A 36-year-old woman with a history of anorexia nervosa and was admitted to the Neurology Department after two episodes of simple partial seizures with secondary generalisation.
The crises began with paresthesia and numbness of the right upper limb and continued with generalized tonic-clonic movements and loss of consciousness.
Cranial computed tomography (CT) showed an intracerebral mass at the left parasagittal parietal level and electroencephalogram showed a left basal rhythm with presence of functional alterations in the left hemisphere.
Since admission the patient had normal general and neurological examinations.

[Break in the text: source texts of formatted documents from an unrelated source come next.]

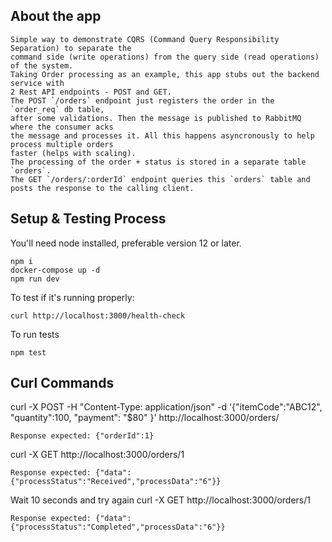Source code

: ## About the app
```
Simple way to demonstrate CQRS (Command Query Responsibility Separation) to separate the 
command side (write operations) from the query side (read operations) of the system.
Taking Order processing as an example, this app stubs out the backend service with
2 Rest API endpoints - POST and GET.
The POST `/orders` endpoint just registers the order in the `order_req` db table, 
after some validations. Then the message is published to RabbitMQ where the consumer acks 
the message and processes it. All this happens asyncronously to help process multiple orders 
faster (helps with scaling).
The processing of the order + status is stored in a separate table `orders`.
The GET `/orders/:orderId` endpoint queries this `orders` table and posts the response to the calling client.
```

## Setup & Testing Process

You'll need node installed, preferable version 12 or later.

```
npm i
docker-compose up -d
npm run dev
```
To test if it's running properly:
```
curl http://localhost:3000/health-check
```
To run tests
```
npm test
```
## Curl Commands
curl -X POST -H "Content-Type: application/json" -d '{"itemCode":"ABC12", "quantity":100, "payment": "$80" }'  http://localhost:3000/orders/

```
Response expected: {"orderId":1}
```

curl -X GET http://localhost:3000/orders/1

```
Response expected: {"data":{"processStatus":"Received","processData":"6"}}
```

Wait 10 seconds and try again curl -X GET http://localhost:3000/orders/1

```
Response expected: {"data":{"processStatus":"Completed","processData":"6"}}
```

Laboratory tests, including serological tests, microbiology and lumbar puncture were negative.
Corticosteroid treatment was established with a marked decrease in vasogenic edema that accompanied the lesion.
A magnetic resonance imaging (MRI) and a magnetic resonance spectroscopy study were then performed. The results showed a benign nature of the lesion, and a probable granulomatous atypical origin.
Subsequently, partial resection of the tumor was performed, with histological results of granulomas with doubtful necrosis.
Serum levels of angiotensin-converting enzyme were normal and complementary imaging tests (chest radiography and abdominal ultrasound) showed no pathological findings.
It was then decided to administer empirical tuberculous treatment while waiting for defnitive microbiological results.
In the follow-up one year later, a slow growth of the lesion was observed.
Moreover, the existence of mycobacteria was not demonstrated after microbiological analysis and seizures persisted quarterly despite having received several treatments (valproic acid, levetiracetam and clobazam).
A chest X-ray was then requested, showing the existence of mediastinal widening and bilateral hiliar growth.
A CT scan revealed multiple bilateral and mediastinal adenopathies.
No signs of interstitial thickening were observed in the lung parenchyma.
Because sarcoidosis was suspected, a new determination of plasma levels of angiotensin converting enzyme was performed.
The biopsy of mediastinal adenopathies with diagnosis of pulmonary sarcoidosis stage I.
It was concluded, therefore, that brain injury had been the first manifestation of sarcoidosis in this patient and treatment with corticosteroids was instituted.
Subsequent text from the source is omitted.